Independência ou profissionalismo? Responde-me, Aristóteles
*Por Kallil Dib
Não saberia responder se acaso alguém, qualquer indivíduo, me perguntasse: "o que você faz da vida?". Não é que não faço nada, fico encostado, lendo livros de receitas e assistindo sessão da tarde. Sou até muito ocupado, eu diria.
Além da faculdade, que estou terminando, tenho outros compromissos e metas na minha vida. Tenho alguns artigos para escrever, um site para abastecer, e horário para cumprir em uma empresa, na qual sou contratado. Além de perder um tempo dormindo, sonhando...
Me considero, como poucos brasileiros, um profissional da área em que atuo. E olha que de profissionais a escassez por aqui é grande. Não falo isso da boca pra fora não. A taxa de desemprego no Brasil ficou em 4,7% em dezembro, segundo o IBGE. Eu sei que já foi maior, mas os números ainda são abusivos.

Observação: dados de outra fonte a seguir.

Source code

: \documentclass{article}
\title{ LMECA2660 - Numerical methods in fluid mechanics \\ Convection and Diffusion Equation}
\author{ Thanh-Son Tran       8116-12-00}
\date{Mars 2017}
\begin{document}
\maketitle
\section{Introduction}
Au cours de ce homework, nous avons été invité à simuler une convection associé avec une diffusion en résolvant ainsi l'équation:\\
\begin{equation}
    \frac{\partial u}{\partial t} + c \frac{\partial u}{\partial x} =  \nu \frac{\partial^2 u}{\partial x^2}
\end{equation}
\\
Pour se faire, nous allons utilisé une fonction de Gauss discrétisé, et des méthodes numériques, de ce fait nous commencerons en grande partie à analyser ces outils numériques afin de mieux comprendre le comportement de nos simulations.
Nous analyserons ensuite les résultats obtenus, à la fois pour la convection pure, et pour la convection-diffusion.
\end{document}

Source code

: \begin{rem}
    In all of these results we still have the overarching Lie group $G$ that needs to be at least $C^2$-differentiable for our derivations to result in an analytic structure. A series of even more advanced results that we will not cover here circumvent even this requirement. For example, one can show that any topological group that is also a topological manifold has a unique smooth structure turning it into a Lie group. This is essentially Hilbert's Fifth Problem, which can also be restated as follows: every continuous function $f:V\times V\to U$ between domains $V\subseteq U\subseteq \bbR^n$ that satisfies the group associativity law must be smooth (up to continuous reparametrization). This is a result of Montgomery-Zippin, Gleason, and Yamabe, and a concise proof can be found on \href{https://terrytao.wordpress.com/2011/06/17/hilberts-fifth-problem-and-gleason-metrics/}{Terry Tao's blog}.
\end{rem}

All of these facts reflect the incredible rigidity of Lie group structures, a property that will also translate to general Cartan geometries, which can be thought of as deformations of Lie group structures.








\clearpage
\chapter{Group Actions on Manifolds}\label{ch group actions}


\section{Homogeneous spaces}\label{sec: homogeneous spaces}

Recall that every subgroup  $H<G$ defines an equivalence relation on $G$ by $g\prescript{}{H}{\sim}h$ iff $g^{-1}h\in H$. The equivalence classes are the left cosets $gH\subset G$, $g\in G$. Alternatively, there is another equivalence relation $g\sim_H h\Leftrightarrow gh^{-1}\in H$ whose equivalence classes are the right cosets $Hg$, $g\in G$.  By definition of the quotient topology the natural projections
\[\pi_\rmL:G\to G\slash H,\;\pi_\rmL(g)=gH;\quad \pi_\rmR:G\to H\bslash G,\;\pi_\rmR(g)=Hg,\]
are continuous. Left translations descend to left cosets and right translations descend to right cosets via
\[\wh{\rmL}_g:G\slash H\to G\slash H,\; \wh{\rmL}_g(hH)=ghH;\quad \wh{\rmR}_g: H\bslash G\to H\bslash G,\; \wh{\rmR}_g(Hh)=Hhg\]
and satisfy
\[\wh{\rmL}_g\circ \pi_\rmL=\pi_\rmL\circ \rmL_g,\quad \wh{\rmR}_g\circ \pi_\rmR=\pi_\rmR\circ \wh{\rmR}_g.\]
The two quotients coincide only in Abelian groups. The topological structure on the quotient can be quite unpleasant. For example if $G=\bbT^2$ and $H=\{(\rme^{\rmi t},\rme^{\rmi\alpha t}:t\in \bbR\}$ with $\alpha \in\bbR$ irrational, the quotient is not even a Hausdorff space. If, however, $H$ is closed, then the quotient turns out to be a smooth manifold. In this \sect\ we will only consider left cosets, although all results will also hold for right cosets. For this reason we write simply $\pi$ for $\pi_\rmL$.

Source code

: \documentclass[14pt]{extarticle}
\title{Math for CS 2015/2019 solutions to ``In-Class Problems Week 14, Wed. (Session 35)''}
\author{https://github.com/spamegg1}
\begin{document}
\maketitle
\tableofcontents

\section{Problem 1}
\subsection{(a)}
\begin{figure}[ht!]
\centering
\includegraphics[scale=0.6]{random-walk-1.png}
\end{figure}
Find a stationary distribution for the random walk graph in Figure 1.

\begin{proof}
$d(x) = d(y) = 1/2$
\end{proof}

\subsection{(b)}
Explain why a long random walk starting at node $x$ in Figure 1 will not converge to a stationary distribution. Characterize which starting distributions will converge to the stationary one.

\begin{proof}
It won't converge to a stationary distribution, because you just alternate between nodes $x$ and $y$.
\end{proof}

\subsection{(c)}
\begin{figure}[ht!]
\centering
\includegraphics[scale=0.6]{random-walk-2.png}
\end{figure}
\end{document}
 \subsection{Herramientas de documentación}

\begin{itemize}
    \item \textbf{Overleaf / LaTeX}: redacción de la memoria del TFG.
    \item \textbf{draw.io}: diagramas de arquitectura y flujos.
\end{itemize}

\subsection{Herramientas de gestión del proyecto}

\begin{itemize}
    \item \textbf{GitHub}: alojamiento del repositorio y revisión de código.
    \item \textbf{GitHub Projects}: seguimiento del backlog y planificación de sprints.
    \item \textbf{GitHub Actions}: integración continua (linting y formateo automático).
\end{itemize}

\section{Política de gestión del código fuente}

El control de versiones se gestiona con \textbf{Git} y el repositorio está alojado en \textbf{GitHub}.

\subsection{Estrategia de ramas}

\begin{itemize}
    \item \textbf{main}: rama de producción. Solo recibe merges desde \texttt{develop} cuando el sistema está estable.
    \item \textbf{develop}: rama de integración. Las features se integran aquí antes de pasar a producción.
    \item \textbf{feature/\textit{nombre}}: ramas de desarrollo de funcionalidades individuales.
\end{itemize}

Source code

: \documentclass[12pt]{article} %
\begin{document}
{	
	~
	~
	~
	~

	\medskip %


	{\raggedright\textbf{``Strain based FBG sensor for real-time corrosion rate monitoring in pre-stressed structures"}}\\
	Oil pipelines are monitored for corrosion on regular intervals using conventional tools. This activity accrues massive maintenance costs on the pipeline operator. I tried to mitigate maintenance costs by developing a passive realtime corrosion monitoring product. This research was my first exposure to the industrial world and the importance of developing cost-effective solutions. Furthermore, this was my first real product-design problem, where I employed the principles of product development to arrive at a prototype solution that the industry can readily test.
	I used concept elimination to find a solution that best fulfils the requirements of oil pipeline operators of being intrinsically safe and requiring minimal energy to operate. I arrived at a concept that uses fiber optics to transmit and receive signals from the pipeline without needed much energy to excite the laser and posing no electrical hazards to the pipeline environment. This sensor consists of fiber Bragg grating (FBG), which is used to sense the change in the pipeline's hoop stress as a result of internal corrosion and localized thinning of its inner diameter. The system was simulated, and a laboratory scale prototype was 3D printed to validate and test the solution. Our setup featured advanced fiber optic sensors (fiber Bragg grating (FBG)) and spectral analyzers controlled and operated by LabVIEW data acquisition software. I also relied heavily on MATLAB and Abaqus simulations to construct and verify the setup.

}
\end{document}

Assim, comprovamos que vivemos hoje num mundo de trabalhadores autônomos, sem registro, sem carteira de trabalho, e sem sequer o profissionalismo, algo que seria exigido em uma empresa séria, ou no decorrer de um curso superior.
Antes que comecem as condenações prévias, não estou aqui criticando os 'profissionais independentes', mas por serem independentes, devem ser ainda melhores. Devem cumprir horários, exigências, compromissos, e devem se destacar com algo diferenciado, para assim constituírem uma carreira sólida e bem sucedida, competindo e ganhando daqueles formados e registrados. Mas, sem generalizar, os autônomos estão cada vez mais autônomos, e o sucesso obtido acaba 'subindo pra cabeça'.
Baseado em fatos eu discorro esse artigo.
No interior essa realidade de independência profissional é vista de perto. Quantos não são os salões de beleza, comércios de roupas, ou estúdios de tatuagem, espalhados por aqui. Muitos, porém, salvamos poucos.
No último mês um caso me fez repensar sobre a ideia de independência profissional. Era um desses trabalhadores que se destacam na cidade por sua arte original, e maneira própria de exercer o seu trabalho. Mas, às vezes não é necessário apenas ser bom. Alias ser profissional e ter profissionalismo, são coisas diferentes.
E a garota, ansiosa, sorridente, e decidida foi até onde ansiava para fazer a sua primeira tatuagem. Horário marcado há tantos dias, a dor antecipada e a aflição a faziam repensar, mas a vontade era maior, e no horário marcado estava lá. Mas foi em vão toda a angústia e tempo dedicado ao 'sofrimento' prematuro.
O profissional não a atendeu, nem quis conversar. Mandou um recado através de seu ajudante. Dizia ele que estava com dores nos pulsos, por isso era impossível atende-la. Horas, mas que dores são essas que o impediu até de ligar, ou de ao menos conversar com sua 'cliente'? Não sei se são dores, nem sei se são flores, ou então engano, mas se de sucesso se faz a vida, alguém o colocou lá. E pra que atender quem não quer, se o status alcançado já permite escolher seus clientes?
A garota foi embora cabisbaixa, revoltada e sem aspectos de um sorriso, que certamente o tatuador proporcionaria.
E como esse, outros casos de estrelismo e não profissionalismo se evidenciam por aí. Às vezes em determinados ambientes o acaso se transforma no irreal. E ser bom no que se propõe a fazer, requer mais do que algumas técnicas caseiras ou diplomadas. Quem faz o sucesso de qualquer profissional, é o seu público, seus clientes. Principalmente desses autônomos.
"O prazer no trabalho aperfeiçoa a obra.", disse Aristóteles. Tanto para os independentes quanto para os registrados. E que essa prosa impere, e que o tatuador volte às suas origens. Apenas assim o profissionalismo se vincula ao profissional, autônomo ou não.